Helping business grow to grow itself
Despite a strategy that focuses more on the retail segment of loans, Wells Fargo & Co (or Wells Fargo) (WFC) remains competitive in commercial, or industrial lending, too. There is, however, a distinct strategy at play here. Most large banks have a higher percentage of commercial lending. But Wells Fargo has a high percentage of both retail and commercial lending.
In the year ended 2013, close to 46% of Well Fargo’s lending was in the commercial segment while the retail segment accounted for the majority of lending, or 54%. In its commercial lending portfolio, industrial loans accounted for nearly 25%. Meanwhile, commercial real estate accounted for 15%. Miscellaneous loans accounted for the remaining 6% of commercial loans.

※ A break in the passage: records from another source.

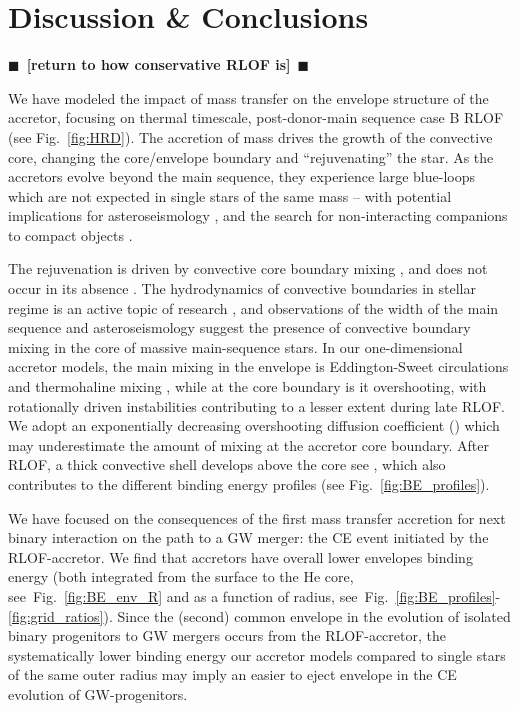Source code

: \documentclass[twocolumn,twocolappendix,trackchanges]{aastex63}
\DeclareRobustCommand{\Figref}[1]{Fig.~\ref{#1}}
\newcommand{\todo}[1]{{\large $\blacksquare$~\textbf{\color{red}[#1]}}~$\blacksquare$}
\begin{document}
\section{Discussion \& Conclusions}
\label{sec:conclusions}

\todo{return to how conservative RLOF is}

We have modeled the impact of mass transfer on the envelope structure
of the accretor, focusing on thermal timescale, post-donor-main
sequence case B RLOF (see \Figref{fig:HRD}). The accretion of mass
drives the growth of the convective core, changing the core/envelope
boundary and ``rejuvenating'' the star. As the accretors evolve
beyond the main sequence, they experience large blue-loops which are
not expected in single stars of the same mass -- with potential
implications for asteroseismology \citep[e.g.,][]{dorn-wallenstein:20},
and the search for non-interacting companions to compact objects
\citep[e.g.,][]{breivik:17, andrews:19, chawla:21}.

The rejuvenation is driven by convective core boundary mixing
\citep[e.g.,][]{hellings:1983, hellings:1984, renzo:2021zoph}, and
does not occur in its absence \citep{braun:95}. The hydrodynamics of
convective boundaries in stellar regime is an active topic of research
\citep[e.g.,][]{anders:22a, anders:22b}, and observations of the width
of the main sequence \citep[e.g.,][]{brott:11} and asteroseismology
\citep[e.g.,][]{moravveji:16} suggest the presence of convective
boundary mixing in the core of massive main-sequence stars. In our
one-dimensional accretor models, the main mixing in the envelope is
Eddington-Sweet circulations and thermohaline mixing
\citep{renzo:2021zoph}, while at the core boundary is it overshooting,
with rotationally driven instabilities contributing to a lesser extent
during late RLOF. We adopt an exponentially decreasing overshooting
diffusion coefficient (\citealt{claret:17}) which may underestimate
the amount of mixing at the accretor core boundary. After RLOF, a
thick convective shell develops above the core see
\citep[see][]{renzo:2021zoph}, which also contributes to the different
binding energy profiles (see \Figref{fig:BE_profiles}).

We have focused on the consequences of the first mass transfer
accretion for next binary interaction on the path to a GW merger: the
CE event initiated by the RLOF-accretor. We find that accretors have
overall lower envelopes binding energy (both integrated from the
surface to the He core, see~\Figref{fig:BE_env_R} and as a function of
radius, see~\Figref{fig:BE_profiles}-\ref{fig:grid_ratios}). Since the
(second) common envelope in the evolution of isolated binary
progenitors to GW mergers occurs from the RLOF-accretor, the
systematically lower binding energy our accretor models compared to
single stars of the same outer radius may imply an easier to eject
envelope in the CE evolution of GW-progenitors.
\end{document}
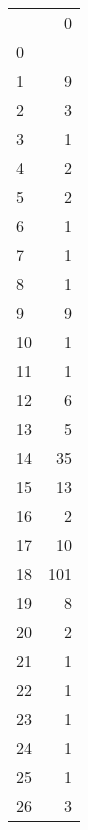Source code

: \begin{tabular}{lr}
\toprule
   &    0 \\
0 &      \\
\midrule
1  &    9 \\
2  &    3 \\
3  &    1 \\
4  &    2 \\
5  &    2 \\
6  &    1 \\
7  &    1 \\
8  &    1 \\
9  &    9 \\
10 &    1 \\
11 &    1 \\
12 &    6 \\
13 &    5 \\
14 &   35 \\
15 &   13 \\
16 &    2 \\
17 &   10 \\
18 &  101 \\
19 &    8 \\
20 &    2 \\
21 &    1 \\
22 &    1 \\
23 &    1 \\
24 &    1 \\
25 &    1 \\
26 &    3 \\
\bottomrule
\end{tabular}
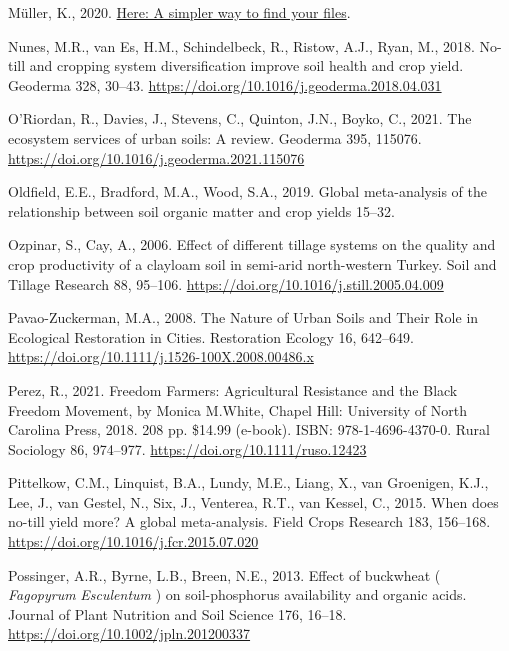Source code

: \documentclass[
  12pt,
]{article}
\newlength{\cslhangindent}
\newlength{\cslentryspacingunit} %
\newenvironment{CSLReferences}[2] %
 {%
  \setlength{\parindent}{0pt}
  \ifodd #1
  \let\oldpar\par
  \def\par{\hangindent=\cslhangindent\oldpar}
  \fi
  \setlength{\parskip}{#2\cslentryspacingunit}
 }%
 {}
\begin{document}
\begin{CSLReferences}{1}{0}
\leavevmode{}%
Müller, K., 2020. \href{https://CRAN.R-project.org/package=here}{Here: A simpler way to find your files}.

\leavevmode{}%
Nunes, M.R., van Es, H.M., Schindelbeck, R., Ristow, A.J., Ryan, M., 2018. No-till and cropping system diversification improve soil health and crop yield. Geoderma 328, 30--43. \url{https://doi.org/10.1016/j.geoderma.2018.04.031}

\leavevmode{}%
O'Riordan, R., Davies, J., Stevens, C., Quinton, J.N., Boyko, C., 2021. The ecosystem services of urban soils: {A} review. Geoderma 395, 115076. \url{https://doi.org/10.1016/j.geoderma.2021.115076}

\leavevmode{}%
Oldfield, E.E., Bradford, M.A., Wood, S.A., 2019. Global meta-analysis of the relationship between soil organic matter and crop yields 15--32.

\leavevmode{}%
Ozpinar, S., Cay, A., 2006. Effect of different tillage systems on the quality and crop productivity of a clay\textendash loam soil in semi-arid north-western {Turkey}. Soil and Tillage Research 88, 95--106. \url{https://doi.org/10.1016/j.still.2005.04.009}

\leavevmode{}%
Pavao-Zuckerman, M.A., 2008. The {Nature} of {Urban Soils} and {Their Role} in {Ecological Restoration} in {Cities}. Restoration Ecology 16, 642--649. \url{https://doi.org/10.1111/j.1526-100X.2008.00486.x}

\leavevmode{}%
Perez, R., 2021. Freedom {Farmers}: {Agricultural Resistance} and the {Black Freedom Movement}, by {Monica M}.{White}, {Chapel Hill}: {University} of {North Carolina Press}, 2018. 208 pp. \$14.99 (e-book). {ISBN}: 978-1-4696-4370-0. Rural Sociology 86, 974--977. \url{https://doi.org/10.1111/ruso.12423}

\leavevmode{}%
Pittelkow, C.M., Linquist, B.A., Lundy, M.E., Liang, X., van Groenigen, K.J., Lee, J., van Gestel, N., Six, J., Venterea, R.T., van Kessel, C., 2015. When does no-till yield more? {A} global meta-analysis. Field Crops Research 183, 156--168. \url{https://doi.org/10.1016/j.fcr.2015.07.020}

\leavevmode{}%
Possinger, A.R., Byrne, L.B., Breen, N.E., 2013. Effect of buckwheat ( {\emph{Fagopyrum}}{ \emph{Esculentum}} ) on soil-phosphorus availability and organic acids. Journal of Plant Nutrition and Soil Science 176, 16--18. \url{https://doi.org/10.1002/jpln.201200337}


\end{CSLReferences}
\end{document}
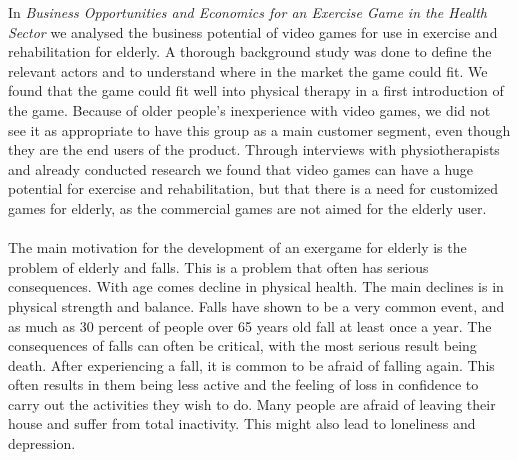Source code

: In \emph{Business Opportunities and Economics for an Exercise Game in the Health Sector} we analysed the business potential of video games for use in exercise and rehabilitation for elderly. A thorough background study was done to define the relevant actors and to understand where in the market the game could fit. We found that the game could fit well into physical therapy in a first introduction of the game. Because of older people's inexperience with video games, we did not see it as appropriate to have this group as a main customer segment, even though they are the end users of the product. Through interviews with physiotherapists and already conducted research we found that video games can have a huge potential  for exercise and rehabilitation, but that there is a need for customized games for elderly, as the commercial games are not aimed for the elderly user. \\ \\
The main motivation for the development of an exergame for elderly is the problem of elderly and falls. This is a problem that often has serious consequences. With age comes decline in physical health. The main declines is in physical strength and balance. Falls have shown to be a very common event, and as much as 30 percent of people over 65 years old fall at least once a year. The consequences of falls can often be critical, with the most serious result being death. After experiencing a fall, it is common to be afraid of falling again. This often results in them being less active and the feeling of loss in confidence to carry out the activities they wish to do. Many people are afraid of leaving their house and suffer from total inactivity. This might also lead to loneliness and depression. \\ \\
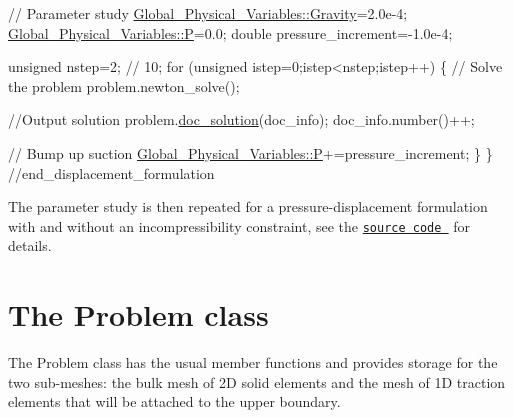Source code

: \begin{DoxyCodeInclude}
  
  \textcolor{comment}{// Parameter study}
  \hyperlink{namespaceGlobal__Physical__Variables_a8b80d3e8d63b8d0a0ed435a2dd7fe2ad}{Global\_Physical\_Variables::Gravity}=2.0e-4;
  \hyperlink{namespaceGlobal__Physical__Variables_a23c2ade6398f54040b869f7f3a2bcc4b}{Global\_Physical\_Variables::P}=0.0;
  \textcolor{keywordtype}{double} pressure\_increment=-1.0e-4;
  
  \textcolor{keywordtype}{unsigned} nstep=2; \textcolor{comment}{// 10;}
  \textcolor{keywordflow}{for} (\textcolor{keywordtype}{unsigned} istep=0;istep<nstep;istep++)
   \{
    \textcolor{comment}{// Solve the problem}
    problem.newton\_solve();
    
    \textcolor{comment}{//Output solution}
    problem.\hyperlink{classUnstructuredSolidProblem_ab3d66fd61b69d12b4f159d763fc44f15}{doc\_solution}(doc\_info);
    doc\_info.number()++;
    
    \textcolor{comment}{// Bump up suction}
    \hyperlink{namespaceGlobal__Physical__Variables_a23c2ade6398f54040b869f7f3a2bcc4b}{Global\_Physical\_Variables::P}+=pressure\_increment;
   \}
 \} \textcolor{comment}{//end\_displacement\_formulation}

\end{DoxyCodeInclude}


The parameter study is then repeated for a pressure-\/displacement formulation with and without an incompressibility constraint, see the \href{../../../../demo_drivers/solid/unstructured_solid/unstructured_two_d_solid.cc}{\tt source code } for details.



 

\hypertarget{index_class}{}\section{The Problem class}\label{index_class}
The {\ttfamily Problem} class has the usual member functions and provides storage for the two sub-\/meshes\+: the bulk mesh of 2D solid elements and the mesh of 1D traction elements that will be attached to the upper boundary.

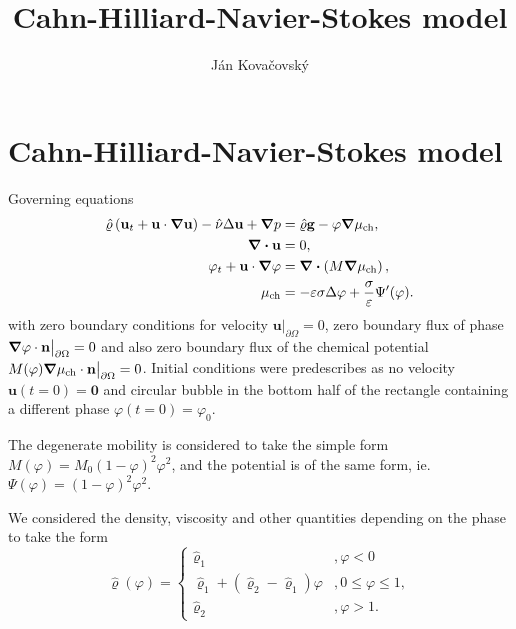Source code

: \documentclass{article} %
\title{Cahn-Hilliard-Navier-Stokes model}
\author{Ján Kovačovský}
\newcommand{\velocity}{\mathbf{u}}
\newcommand{\pressure}{p}
\newcommand{\phase}{\varphi}
\newcommand{\chempot}{\mu_{\text{ch}}}
\newcommand{\density}{\hat{\varrho}}
\newcommand{\viscosity}{\hat{\nu}}
\newcommand{\mobility}{M}
\newcommand{\gravity}{\mathbf{g}}
\newcommand{\potential}{\Psi}
\begin{document}
\section*{Cahn-Hilliard-Navier-Stokes model}

Governing equations
\begin{align*}
    \density \left(\velocity_t + \velocity \cdot \grad{\velocity}\right) - \viscosity \Delta{\velocity} + \grad{\pressure} &= \density \gravity - \phase \grad{\chempot}, \\
    \div{\velocity} &= 0, \\
    \phase_t + \velocity \cdot \grad{\phase} &= \div{\left(\mobility \grad{\chempot}\right)}, \\
    \chempot &= -\varepsilon \sigma \Delta \phase + \frac{\sigma}{\varepsilon} \potential'(\phase).
\end{align*}
with zero boundary conditions for velocity $\velocity\big|_{\partial \Omega} = 0$, zero boundary flux of phase $\grad{\phase} \cdot \mathbf{n} \big|_{\partial \Omega}= 0$ and also zero boundary flux of the chemical potential $\mobility(\phase) \grad{\chempot} \cdot \mathbf{n} \big|_{\partial \Omega} = 0$. Initial conditions were predescribes as no velocity $\velocity(t = 0) = \mathbf{0}$ and circular bubble in the bottom half of the rectangle containing a different phase $\phase(t = 0) = \phase_0$.

The degenerate mobility is considered to take the simple form $M(\phase) = M_0 \left(1 - \phase\right)^2 \phase^2$, and the potential is of the same form, ie. $\potential(\phase) = \left(1 - \phase\right)^2 \phase^2$.

We considered the density, viscosity and other quantities depending on the phase to take the form
\begin{equation*}
    \density(\phase) = \begin{cases} 
        \density_1 &, \phase < 0 \\
        \density_1 + (\density_2 - \density_1) \phase &, 0 \leq \phase \leq 1, \\
        \density_2 &, \phase > 1.
                \end{cases}
\end{equation*}
\end{document}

Diversified lending to all sectors
The bank’s strategy is to not focus on any particular segment of industry. This helps it mitigate risk because the bank’s earnings and delinquencies are not dependent on any particular sector. Wells Fargo’s highest contributing industrial sectors are investors, cyclical retailers, oil & gas, and food & beverages, each accounting for nearly 2% of the bank’s overall loan portfolio.
Commercial real estate is strong like mortgages
Just as in consumer real estate, Wells Fargo maintains a strong position in commercial real estate. The bank performs particularly well in the Californian commercial real estate loan market. This market accounts for nearly 4% of overall loans provided by Wells Fargo. Florida and Texas are other markets where the bank has a large commercial real estate portfolio.
Wells Fargo’s position in commercial real estate lending is quite similar to its peers, including Bank of America Corporation (BAC), JP Morgan Chase & Co (JPM), and Citibank, of Citigroup Inc (C). It is a much larger player, however, than the smaller banks included in the exchange-traded fund (or ETF), the Financial Select Sector SPDR (XLF).